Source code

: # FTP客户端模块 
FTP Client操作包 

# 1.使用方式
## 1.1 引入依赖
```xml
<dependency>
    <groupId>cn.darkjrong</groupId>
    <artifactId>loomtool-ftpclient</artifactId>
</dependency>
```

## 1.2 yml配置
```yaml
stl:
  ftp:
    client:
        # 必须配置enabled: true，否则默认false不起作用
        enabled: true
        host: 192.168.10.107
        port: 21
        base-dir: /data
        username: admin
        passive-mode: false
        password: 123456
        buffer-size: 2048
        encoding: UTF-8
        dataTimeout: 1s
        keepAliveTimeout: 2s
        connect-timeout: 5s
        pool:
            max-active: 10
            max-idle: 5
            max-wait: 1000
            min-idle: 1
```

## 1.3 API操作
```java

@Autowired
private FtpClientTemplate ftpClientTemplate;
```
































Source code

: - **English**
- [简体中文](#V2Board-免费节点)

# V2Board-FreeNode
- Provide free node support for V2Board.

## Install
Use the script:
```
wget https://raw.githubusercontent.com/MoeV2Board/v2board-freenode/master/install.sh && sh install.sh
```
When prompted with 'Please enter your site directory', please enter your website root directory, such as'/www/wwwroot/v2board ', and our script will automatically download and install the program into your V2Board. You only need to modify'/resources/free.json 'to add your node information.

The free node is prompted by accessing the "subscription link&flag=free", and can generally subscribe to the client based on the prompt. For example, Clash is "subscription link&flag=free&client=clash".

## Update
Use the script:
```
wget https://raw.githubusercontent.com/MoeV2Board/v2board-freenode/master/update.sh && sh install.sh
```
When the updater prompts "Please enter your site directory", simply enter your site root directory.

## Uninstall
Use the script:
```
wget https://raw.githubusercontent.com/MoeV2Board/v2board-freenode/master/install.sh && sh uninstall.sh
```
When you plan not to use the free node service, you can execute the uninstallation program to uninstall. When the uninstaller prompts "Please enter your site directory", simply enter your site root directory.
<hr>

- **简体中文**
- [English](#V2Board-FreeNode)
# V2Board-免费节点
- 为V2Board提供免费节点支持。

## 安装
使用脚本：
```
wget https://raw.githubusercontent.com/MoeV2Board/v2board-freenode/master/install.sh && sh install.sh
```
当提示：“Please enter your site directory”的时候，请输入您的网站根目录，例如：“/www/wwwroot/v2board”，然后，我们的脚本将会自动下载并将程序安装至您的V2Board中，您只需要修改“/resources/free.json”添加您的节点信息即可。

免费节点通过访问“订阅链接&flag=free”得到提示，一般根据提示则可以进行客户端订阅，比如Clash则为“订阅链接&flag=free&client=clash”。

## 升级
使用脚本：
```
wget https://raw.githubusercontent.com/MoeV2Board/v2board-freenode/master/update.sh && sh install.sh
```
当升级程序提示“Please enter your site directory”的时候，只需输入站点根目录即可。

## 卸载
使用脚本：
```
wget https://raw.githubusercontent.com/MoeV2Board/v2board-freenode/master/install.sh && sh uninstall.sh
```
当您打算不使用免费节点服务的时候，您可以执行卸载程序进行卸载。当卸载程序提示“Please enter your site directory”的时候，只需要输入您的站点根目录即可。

WHAT TO DO:
Restate the records, all of them, precisely as written.

RESPONSE BOX:
Source code

: # FTP客户端模块 
FTP Client操作包 

# 1.使用方式
## 1.1 引入依赖
```xml
<dependency>
    <groupId>cn.darkjrong</groupId>
    <artifactId>loomtool-ftpclient</artifactId>
</dependency>
```

## 1.2 yml配置
```yaml
stl:
  ftp:
    client:
        # 必须配置enabled: true，否则默认false不起作用
        enabled: true
        host: 192.168.10.107
        port: 21
        base-dir: /data
        username: admin
        passive-mode: false
        password: 123456
        buffer-size: 2048
        encoding: UTF-8
        dataTimeout: 1s
        keepAliveTimeout: 2s
        connect-timeout: 5s
        pool:
            max-active: 10
            max-idle: 5
            max-wait: 1000
            min-idle: 1
```

## 1.3 API操作
```java

@Autowired
private FtpClientTemplate ftpClientTemplate;
```
































Source code

: - **English**
- [简体中文](#V2Board-免费节点)

# V2Board-FreeNode
- Provide free node support for V2Board.

## Install
Use the script:
```
wget https://raw.githubusercontent.com/MoeV2Board/v2board-freenode/master/install.sh && sh install.sh
```
When prompted with 'Please enter your site directory', please enter your website root directory, such as'/www/wwwroot/v2board ', and our script will automatically download and install the program into your V2Board. You only need to modify'/resources/free.json 'to add your node information.

The free node is prompted by accessing the "subscription link&flag=free", and can generally subscribe to the client based on the prompt. For example, Clash is "subscription link&flag=free&client=clash".

## Update
Use the script:
```
wget https://raw.githubusercontent.com/MoeV2Board/v2board-freenode/master/update.sh && sh install.sh
```
When the updater prompts "Please enter your site directory", simply enter your site root directory.

## Uninstall
Use the script:
```
wget https://raw.githubusercontent.com/MoeV2Board/v2board-freenode/master/install.sh && sh uninstall.sh
```
When you plan not to use the free node service, you can execute the uninstallation program to uninstall. When the uninstaller prompts "Please enter your site directory", simply enter your site root directory.
<hr>

- **简体中文**
- [English](#V2Board-FreeNode)
# V2Board-免费节点
- 为V2Board提供免费节点支持。

## 安装
使用脚本：
```
wget https://raw.githubusercontent.com/MoeV2Board/v2board-freenode/master/install.sh && sh install.sh
```
当提示：“Please enter your site directory”的时候，请输入您的网站根目录，例如：“/www/wwwroot/v2board”，然后，我们的脚本将会自动下载并将程序安装至您的V2Board中，您只需要修改“/resources/free.json”添加您的节点信息即可。

免费节点通过访问“订阅链接&flag=free”得到提示，一般根据提示则可以进行客户端订阅，比如Clash则为“订阅链接&flag=free&client=clash”。

## 升级
使用脚本：
```
wget https://raw.githubusercontent.com/MoeV2Board/v2board-freenode/master/update.sh && sh install.sh
```
当升级程序提示“Please enter your site directory”的时候，只需输入站点根目录即可。

## 卸载
使用脚本：
```
wget https://raw.githubusercontent.com/MoeV2Board/v2board-freenode/master/install.sh && sh uninstall.sh
```
当您打算不使用免费节点服务的时候，您可以执行卸载程序进行卸载。当卸载程序提示“Please enter your site directory”的时候，只需要输入您的站点根目录即可。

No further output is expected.